Payrolls


Karim writes:
Very solid number in many respects

  • NFP +151k plus Net revisions +110k
  • Private sector job gwth +159k
  • Average hourly earnings +0.2% and index of aggregate hours +0.4% will combine with the jobs increase to produce a very strong personal income number for October
  • Hours data will also show up in stronger industrial production, cap u, etc.
  • Unemployment rate unch at 9.6% but that is well understood to be the last labor market indicator to turn
  • Some industry highlights in terms of net job changes: Construction +13k; Retail +16k; Temp +11k; Leisure and Hospitality -24k
  • Diffusion index roughly unch at 55 (from 55.6)
  • Median duration of unemployment at 21.2 from 20.4; U6 measure at 17% from 17.1%

The income gains generated from this number plus recent equity gains put consumer balance sheets in much better shape; the mix between spending, savings and debt reduction remains to be seen, but the outlook for spending is certainly better than it appeared before today.

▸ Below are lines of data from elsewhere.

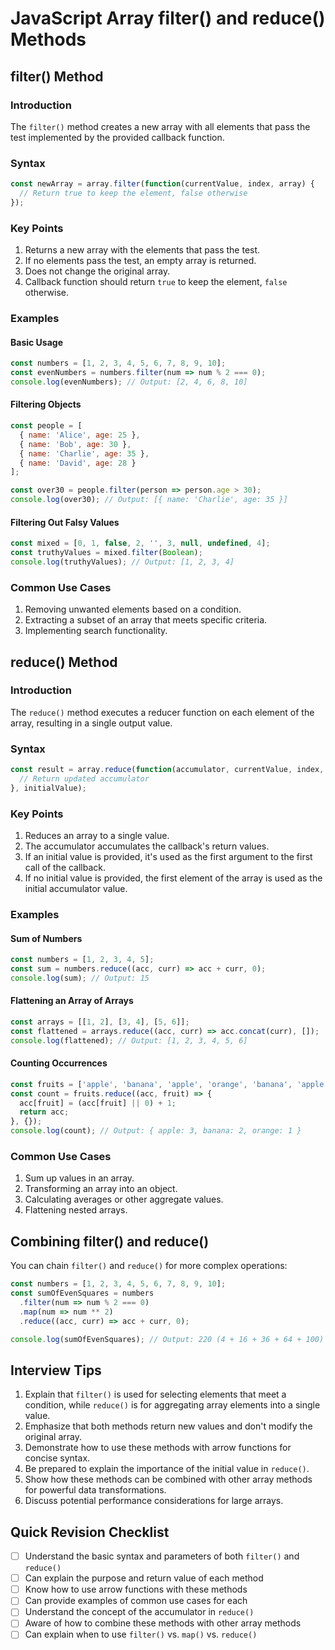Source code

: # JavaScript Array filter() and reduce() Methods

## filter() Method

### Introduction
The `filter()` method creates a new array with all elements that pass the test implemented by the provided callback function.

### Syntax
```javascript
const newArray = array.filter(function(currentValue, index, array) {
  // Return true to keep the element, false otherwise
});
```

### Key Points
1. Returns a new array with the elements that pass the test.
2. If no elements pass the test, an empty array is returned.
3. Does not change the original array.
4. Callback function should return `true` to keep the element, `false` otherwise.

### Examples

#### Basic Usage
```javascript
const numbers = [1, 2, 3, 4, 5, 6, 7, 8, 9, 10];
const evenNumbers = numbers.filter(num => num % 2 === 0);
console.log(evenNumbers); // Output: [2, 4, 6, 8, 10]
```

#### Filtering Objects
```javascript
const people = [
  { name: 'Alice', age: 25 },
  { name: 'Bob', age: 30 },
  { name: 'Charlie', age: 35 },
  { name: 'David', age: 28 }
];

const over30 = people.filter(person => person.age > 30);
console.log(over30); // Output: [{ name: 'Charlie', age: 35 }]
```

#### Filtering Out Falsy Values
```javascript
const mixed = [0, 1, false, 2, '', 3, null, undefined, 4];
const truthyValues = mixed.filter(Boolean);
console.log(truthyValues); // Output: [1, 2, 3, 4]
```

### Common Use Cases
1. Removing unwanted elements based on a condition.
2. Extracting a subset of an array that meets specific criteria.
3. Implementing search functionality.

## reduce() Method

### Introduction
The `reduce()` method executes a reducer function on each element of the array, resulting in a single output value.

### Syntax
```javascript
const result = array.reduce(function(accumulator, currentValue, index, array) {
  // Return updated accumulator
}, initialValue);
```

### Key Points
1. Reduces an array to a single value.
2. The accumulator accumulates the callback's return values.
3. If an initial value is provided, it's used as the first argument to the first call of the callback.
4. If no initial value is provided, the first element of the array is used as the initial accumulator value.

### Examples

#### Sum of Numbers
```javascript
const numbers = [1, 2, 3, 4, 5];
const sum = numbers.reduce((acc, curr) => acc + curr, 0);
console.log(sum); // Output: 15
```

#### Flattening an Array of Arrays
```javascript
const arrays = [[1, 2], [3, 4], [5, 6]];
const flattened = arrays.reduce((acc, curr) => acc.concat(curr), []);
console.log(flattened); // Output: [1, 2, 3, 4, 5, 6]
```

#### Counting Occurrences
```javascript
const fruits = ['apple', 'banana', 'apple', 'orange', 'banana', 'apple'];
const count = fruits.reduce((acc, fruit) => {
  acc[fruit] = (acc[fruit] || 0) + 1;
  return acc;
}, {});
console.log(count); // Output: { apple: 3, banana: 2, orange: 1 }
```

### Common Use Cases
1. Sum up values in an array.
2. Transforming an array into an object.
3. Calculating averages or other aggregate values.
4. Flattening nested arrays.

## Combining filter() and reduce()

You can chain `filter()` and `reduce()` for more complex operations:

```javascript
const numbers = [1, 2, 3, 4, 5, 6, 7, 8, 9, 10];
const sumOfEvenSquares = numbers
  .filter(num => num % 2 === 0)
  .map(num => num ** 2)
  .reduce((acc, curr) => acc + curr, 0);

console.log(sumOfEvenSquares); // Output: 220 (4 + 16 + 36 + 64 + 100)
```

## Interview Tips

1. Explain that `filter()` is used for selecting elements that meet a condition, while `reduce()` is for aggregating array elements into a single value.
2. Emphasize that both methods return new values and don't modify the original array.
3. Demonstrate how to use these methods with arrow functions for concise syntax.
4. Be prepared to explain the importance of the initial value in `reduce()`.
5. Show how these methods can be combined with other array methods for powerful data transformations.
6. Discuss potential performance considerations for large arrays.

## Quick Revision Checklist

- [ ] Understand the basic syntax and parameters of both `filter()` and `reduce()`
- [ ] Can explain the purpose and return value of each method
- [ ] Know how to use arrow functions with these methods
- [ ] Can provide examples of common use cases for each
- [ ] Understand the concept of the accumulator in `reduce()`
- [ ] Aware of how to combine these methods with other array methods
- [ ] Can explain when to use `filter()` vs. `map()` vs. `reduce()`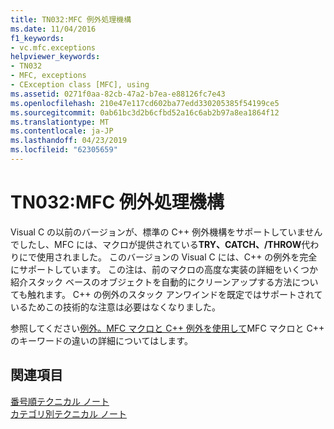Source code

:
 ```yaml
---
title: TN032:MFC 例外処理機構
ms.date: 11/04/2016
f1_keywords:
- vc.mfc.exceptions
helpviewer_keywords:
- TN032
- MFC, exceptions
- CException class [MFC], using
ms.assetid: 0271f0aa-82cb-47a2-b7ea-e88126fc7e43
ms.openlocfilehash: 210e47e117cd602ba77edd330205385f54199ce5
ms.sourcegitcommit: 0ab61bc3d2b6cfbd52a16c6ab2b97a8ea1864f12
ms.translationtype: MT
ms.contentlocale: ja-JP
ms.lasthandoff: 04/23/2019
ms.locfileid: "62305659"
---
```

# <a name="tn032-mfc-exception-mechanism"></a>TN032:MFC 例外処理機構

Visual C の以前のバージョンが、標準の C++ 例外機構をサポートしていませんでしたし、MFC には、マクロが提供されている**TRY、CATCH、/THROW**代わりにで使用されました。 このバージョンの Visual C には、C++ の例外を完全にサポートしています。 この注は、前のマクロの高度な実装の詳細をいくつか紹介スタック ベースのオブジェクトを自動的にクリーンアップする方法についても触れます。 C++ の例外のスタック アンワインドを既定ではサポートされているためこの技術的な注意は必要はなくなりました。

参照してください[例外。MFC マクロと C++ 例外を使用して](../mfc/exceptions-using-mfc-macros-and-cpp-exceptions.md)MFC マクロと C++ のキーワードの違いの詳細についてはします。

## <a name="see-also"></a>関連項目

[番号順テクニカル ノート](../mfc/technical-notes-by-number.md)<br/>
[カテゴリ別テクニカル ノート](../mfc/technical-notes-by-category.md)
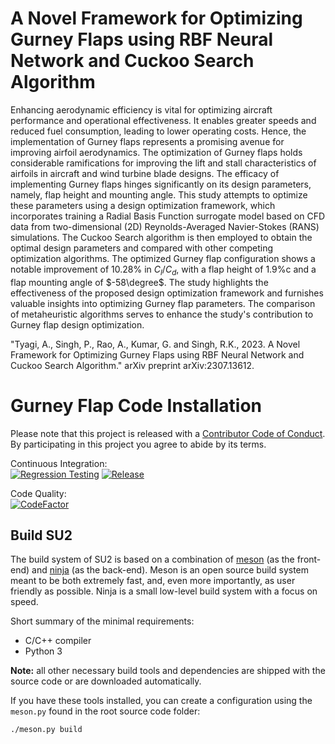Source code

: # A Novel Framework for Optimizing Gurney Flaps using RBF Neural Network and Cuckoo Search Algorithm

Enhancing aerodynamic efficiency is vital for optimizing aircraft performance and operational effectiveness. It enables greater speeds and reduced fuel consumption, leading to lower operating costs. Hence, the implementation of Gurney flaps represents a promising avenue for improving airfoil aerodynamics. The optimization of Gurney flaps holds considerable ramifications for improving the lift and stall characteristics of airfoils in aircraft and wind turbine blade designs. The efficacy of implementing Gurney flaps hinges significantly on its design parameters, namely, flap height and mounting angle. This study attempts to optimize these parameters using a design optimization framework, which incorporates training a Radial Basis Function surrogate model based on CFD data from two-dimensional (2D) Reynolds-Averaged Navier-Stokes (RANS) simulations. The Cuckoo Search algorithm is then employed to obtain the optimal design parameters and compared with other competing optimization algorithms. The optimized Gurney flap configuration shows a notable improvement of 10.28\% in $C_l/C_d$, with a flap height of 1.9\%c and a flap mounting angle of $-58\degree$. The study highlights the effectiveness of the proposed design optimization framework and furnishes valuable insights into optimizing Gurney flap parameters. The comparison of metaheuristic algorithms serves to enhance the study's contribution to Gurney flap design optimization.

"Tyagi, A., Singh, P., Rao, A., Kumar, G. and Singh, R.K., 2023. A Novel Framework for Optimizing Gurney Flaps using RBF Neural Network and Cuckoo Search Algorithm." 
arXiv preprint arXiv:2307.13612.

# Gurney Flap Code Installation

Please note that this project is released with a [Contributor Code of Conduct](CODE_OF_CONDUCT.md). By participating in this project you agree to abide by its terms.

Continuous Integration:<br/>
[![Regression Testing](https://github.com/su2code/SU2/workflows/Regression%20Testing/badge.svg?branch=develop)](https://github.com/su2code/SU2/actions)
[![Release](https://github.com/su2code/SU2/workflows/Release%20Management/badge.svg?branch=develop)](https://github.com/su2code/SU2/actions)

Code Quality:<br/>
[![CodeFactor](https://www.codefactor.io/repository/github/su2code/su2/badge)](https://www.codefactor.io/repository/github/su2code/su2)

## Build SU2
The build system of SU2 is based on a combination of [meson](http://mesonbuild.com/) (as the front-end) and [ninja](https://ninja-build.org/) (as the back-end). Meson is an open source build system meant to be both extremely fast, and, even more importantly, as user friendly as possible. Ninja is a small low-level build system with a focus on speed. 

Short summary of the minimal requirements:

- C/C++ compiler
- Python 3

**Note:** all other necessary build tools and dependencies are shipped with the source code or are downloaded automatically.

If you have these tools installed, you can create a configuration using the `meson.py` found in the root source code folder:
```
./meson.py build
```

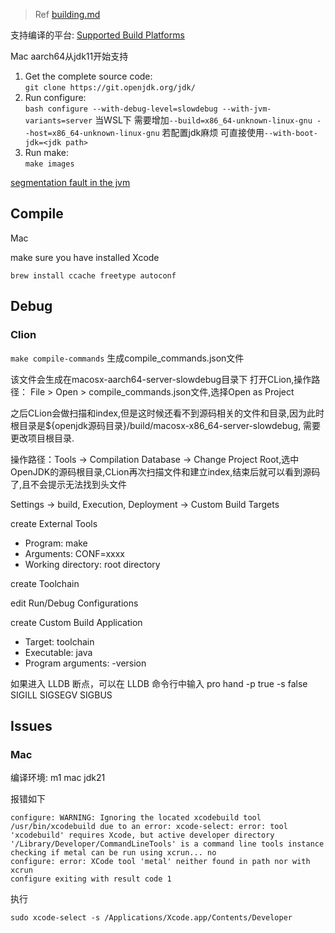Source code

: 


> Ref [building.md](https://github.com/openjdk/jdk/blob/master/doc/building.md)

支持编译的平台:
[Supported Build Platforms](https://wiki.openjdk.org/display/Build/Supported+Build+Platforms)

Mac aarch64从jdk11开始支持




1. Get the complete source code:<br/>
   `git clone https://git.openjdk.org/jdk/`
2. Run configure:<br/>
   `bash configure --with-debug-level=slowdebug --with-jvm-variants=server`
   当WSL下 需要增加`--build=x86_64-unknown-linux-gnu --host=x86_64-unknown-linux-gnu`
    若配置jdk麻烦 可直接使用`--with-boot-jdk=<jdk path>`
3. Run make:<br/>
   `make images`



[segmentation fault in the jvm](https://mail.openjdk.org/pipermail/jdk7-dev/2011-March/001983.html)


## Compile

Mac

make sure you have installed Xcode
```shell
brew install ccache freetype autoconf
```

## Debug

### Clion

`make compile-commands` 生成compile_commands.json文件

该文件会生成在macosx-aarch64-server-slowdebug目录下
打开CLion,操作路径： File > Open > compile_commands.json文件,选择Open as Project

之后CLion会做扫描和index,但是这时候还看不到源码相关的文件和目录,因为此时根目录是${openjdk源码目录}/build/macosx-x86_64-server-slowdebug, 需要更改项目根目录.

操作路径：Tools -> Compilation Database -> Change Project Root,选中OpenJDK的源码根目录,CLion再次扫描文件和建立index,结束后就可以看到源码了,且不会提示无法找到头文件

Settings -> build, Execution, Deployment -> Custom Build Targets

create External Tools

- Program: make
- Arguments: CONF=xxxx
- Working directory: root directory


create Toolchain



edit Run/Debug Configurations

create Custom Build Application

- Target: toolchain
- Executable: java
- Program arguments: -version


如果进入 LLDB 断点，可以在 LLDB 命令行中输入 pro hand -p true -s false SIGILL SIGSEGV SIGBUS



## Issues


### Mac

编译环境: m1 mac jdk21

报错如下

```
configure: WARNING: Ignoring the located xcodebuild tool /usr/bin/xcodebuild due to an error: xcode-select: error: tool 'xcodebuild' requires Xcode, but active developer directory '/Library/Developer/CommandLineTools' is a command line tools instance
checking if metal can be run using xcrun... no
configure: error: XCode tool 'metal' neither found in path nor with xcrun
configure exiting with result code 1
```

执行

```shell
sudo xcode-select -s /Applications/Xcode.app/Contents/Developer
```







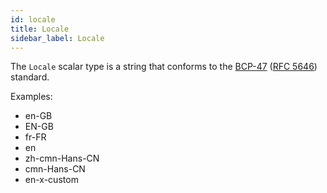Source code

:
 ```yaml
---
id: locale
title: Locale
sidebar_label: Locale
---
```


The `Locale` scalar type is a string that conforms to the [BCP-47](https://www.rfc-editor.org/info/bcp47) ([RFC 5646](https://datatracker.ietf.org/doc/html/rfc5646)) standard.

Examples:

- en-GB
- EN-GB
- fr-FR
- en
- zh-cmn-Hans-CN
- cmn-Hans-CN
- en-x-custom

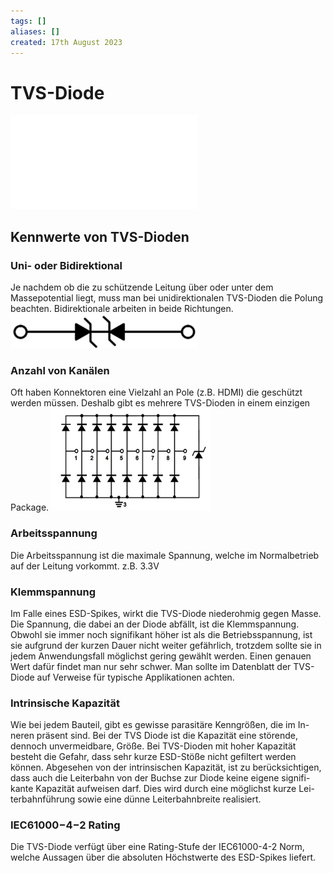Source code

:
 ```yaml
---
tags: []
aliases: []
created: 17th August 2023
---
```


# TVS-Diode

![](ESD.md)

## Kennwerte von TVS-Dioden

### Uni- oder Bidirektional

Je nachdem ob die zu schützende Leitung über oder unter dem Massepotential liegt, muss man bei unidirektionalen TVS-Dioden die Polung beachten.
Bidirektionale arbeiten in beide Richtungen.
![](../digital-technik/assets/TVS-Diode.png)

### Anzahl von Kanälen

Oft haben Konnektoren eine Vielzahl an Pole (z.B. HDMI) die geschützt werden müssen.
Deshalb gibt es mehrere TVS-Dioden in einem einzigen Package.
![](../digital-technik/assets/SC7538.png)

### Arbeitsspannung

Die Arbeitsspannung ist die maximale Spannung, welche im Normalbetrieb auf der Leitung vorkommt. z.B. 3.3V

### Klemmspannung

Im Falle eines ESD-Spikes, wirkt die TVS-Diode niederohmig gegen Masse.
Die Spannung, die dabei an der Diode abfällt, ist die Klemmspannung.
Obwohl sie immer noch signifikant höher ist als die Betriebsspannung, ist sie aufgrund der kurzen Dauer nicht weiter gefährlich, trotzdem sollte sie in jedem Anwendungsfall möglichst gering gewählt werden.
Einen genauen Wert dafür findet man nur sehr schwer.
Man sollte im Datenblatt der TVS-Diode auf Verweise für typische Applikationen achten.

### Intrinsische Kapazität

Wie bei jedem Bauteil, gibt es gewisse parasitäre Kenngrößen, die im In-neren präsent sind. Bei der TVS Diode ist die Kapazität eine störende, dennoch unvermeidbare, Größe.
Bei TVS-Dioden mit hoher Kapazität besteht die Gefahr, dass sehr kurze ESD-Stöße nicht gefiltert werden können.
Abgesehen von der intrinsischen Kapazität, ist zu berücksichtigen, dass auch die Leiterbahn von der Buchse zur Diode keine eigene signifi-kante Kapazität aufweisen darf. Dies wird durch eine möglichst kurze Lei-terbahnführung sowie eine dünne Leiterbahnbreite realisiert.

### IEC61000−4−2 Rating

Die TVS-Diode verfügt über eine Rating-Stufe der IEC61000-4-2 Norm, welche Aussagen über die absoluten Höchstwerte des ESD-Spikes liefert.
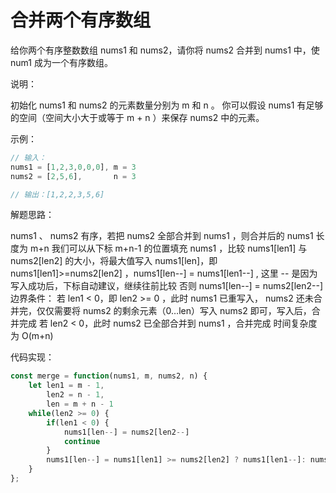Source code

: # 合并两个有序数组

给你两个有序整数数组 nums1 和 nums2，请你将 nums2 合并到 nums1 中，使 num1 成为一个有序数组。

说明：

初始化 nums1 和 nums2 的元素数量分别为 m 和 n 。 你可以假设 nums1 有足够的空间（空间大小大于或等于 m + n ）来保存 nums2 中的元素。

示例：

```js
// 输入：
nums1 = [1,2,3,0,0,0], m = 3
nums2 = [2,5,6],       n = 3

// 输出：[1,2,2,3,5,6]
```

解题思路：

nums1 、 nums2 有序，若把 nums2 全部合并到 nums1 ，则合并后的 nums1 长度为 m+n
我们可以从下标 m+n-1 的位置填充 nums1 ，比较 nums1[len1] 与 nums2[len2] 的大小，将最大值写入 nums1[len]，即
nums1[len1]>=nums2[len2] ，nums1[len--] = nums1[len1--] , 这里 -- 是因为写入成功后，下标自动建议，继续往前比较
否则 nums1[len--] = nums2[len2--]
边界条件：
若 len1 < 0，即 len2 >= 0 ，此时 nums1 已重写入， nums2 还未合并完，仅仅需要将 nums2 的剩余元素（0…len）写入 nums2 即可，写入后，合并完成
若 len2 < 0，此时 nums2 已全部合并到 nums1 ，合并完成
时间复杂度为 O(m+n)

代码实现：

```js
const merge = function(nums1, m, nums2, n) {
    let len1 = m - 1,
        len2 = n - 1,
        len = m + n - 1
    while(len2 >= 0) {
        if(len1 < 0) {
            nums1[len--] = nums2[len2--]
            continue
        }
        nums1[len--] = nums1[len1] >= nums2[len2] ? nums1[len1--]: nums2[len2--]
    }
};
```
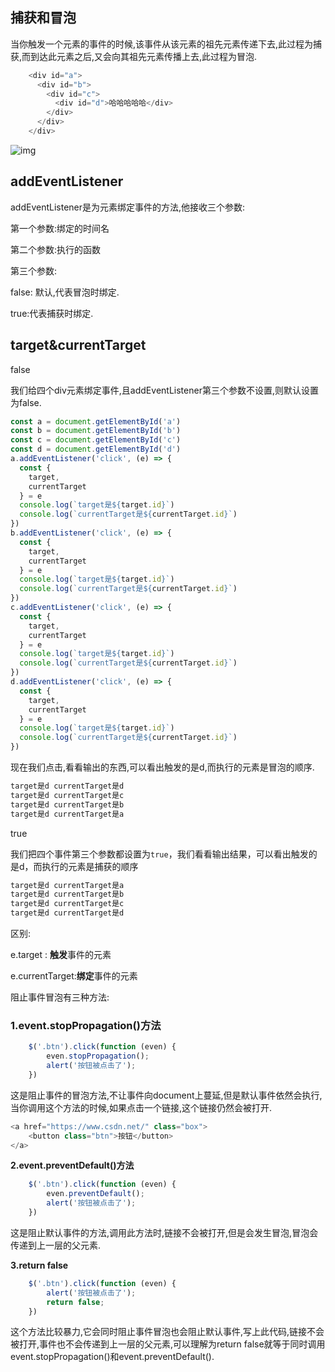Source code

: ## 捕获和冒泡

当你触发一个元素的事件的时候,该事件从该元素的祖先元素传递下去,此过程为捕获,而到达此元素之后,又会向其祖先元素传播上去,此过程为冒泡.

```js
    <div id="a">
      <div id="b">
        <div id="c">
          <div id="d">哈哈哈哈哈</div>
        </div>
      </div>
    </div>
```

![img](https://p3-juejin.byteimg.com/tos-cn-i-k3u1fbpfcp/a2298b84cc0e484a85d4c8e18674ea34~tplv-k3u1fbpfcp-zoom-in-crop-mark:4536:0:0:0.image) 

## addEventListener

addEventListener是为元素绑定事件的方法,他接收三个参数:

第一个参数:绑定的时间名

第二个参数:执行的函数

第三个参数:

false: 默认,代表冒泡时绑定.

true:代表捕获时绑定.

## target&currentTarget

false

我们给四个div元素绑定事件,且addEventListener第三个参数不设置,则默认设置为false.

```js
const a = document.getElementById('a')
const b = document.getElementById('b')
const c = document.getElementById('c')
const d = document.getElementById('d')
a.addEventListener('click', (e) => {
  const {
    target,
    currentTarget
  } = e
  console.log(`target是${target.id}`)
  console.log(`currentTarget是${currentTarget.id}`)
})
b.addEventListener('click', (e) => {
  const {
    target,
    currentTarget
  } = e
  console.log(`target是${target.id}`)
  console.log(`currentTarget是${currentTarget.id}`)
})
c.addEventListener('click', (e) => {
  const {
    target,
    currentTarget
  } = e
  console.log(`target是${target.id}`)
  console.log(`currentTarget是${currentTarget.id}`)
})
d.addEventListener('click', (e) => {
  const {
    target,
    currentTarget
  } = e
  console.log(`target是${target.id}`)
  console.log(`currentTarget是${currentTarget.id}`)
})
```

现在我们点击,看看输出的东西,可以看出触发的是d,而执行的元素是冒泡的顺序.

```txt
target是d currentTarget是d
target是d currentTarget是c
target是d currentTarget是b
target是d currentTarget是a
```

true

我们把四个事件第三个参数都设置为`true`，我们看看输出结果，可以看出触发的是d，而执行的元素是捕获的顺序 

```txt
target是d currentTarget是a
target是d currentTarget是b
target是d currentTarget是c
target是d currentTarget是d
```

区别:

e.target : **触发**事件的元素

e.currentTarget:**绑定**事件的元素

阻止事件冒泡有三种方法:

### 1.event.stopPropagation()方法

```js
	$('.btn').click(function (even) {
		even.stopPropagation();
		alert('按钮被点击了');
	})
```

这是阻止事件的冒泡方法,不让事件向document上蔓延,但是默认事件依然会执行,当你调用这个方法的时候,如果点击一个链接,这个链接仍然会被打开.

```js
<a href="https://www.csdn.net/" class="box">
	<button class="btn">按钮</button>
</a>
```

**2.event.preventDefault()方法**

```js
	$('.btn').click(function (even) {
		even.preventDefault();
		alert('按钮被点击了');
	})
```

这是阻止默认事件的方法,调用此方法时,链接不会被打开,但是会发生冒泡,冒泡会传递到上一层的父元素.

**3.return false**

```js
	$('.btn').click(function (even) {
		alert('按钮被点击了');
		return false;
	})
```

这个方法比较暴力,它会同时阻止事件冒泡也会阻止默认事件,写上此代码,链接不会被打开,事件也不会传递到上一层的父元素,可以理解为return false就等于同时调用event.stopPropagation()和event.preventDefault().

So it looks like a 9% budget deficit is sufficient to overcome the drag from the 0 interest rate policy and the size of the Fed’s portfolio to support GDP at modest levels of growth, perhaps just above levels of productivity increases, which means a very modestly improving employment outlook.

But not enough for a meaningful reduction in the output gap, which probably requires a fiscal adjustment like a payroll tax suspension, or a jump in private sector credit expansion via houses and cars.

QE2 will add a bit more drag, but probably not enough to make much difference.

Extending the tax cuts is a positive for demand versus letting them expire.
But that would not be a tax cut, just not a tax hike.

And there’s a chance it would get ‘paid for’ with a spending cut elsewhere, maybe social security or medicare after the sustainability committee reports Dec 1 and scares them all.

Still looks like fear that we might be the next Greece is turning us into the next Japan.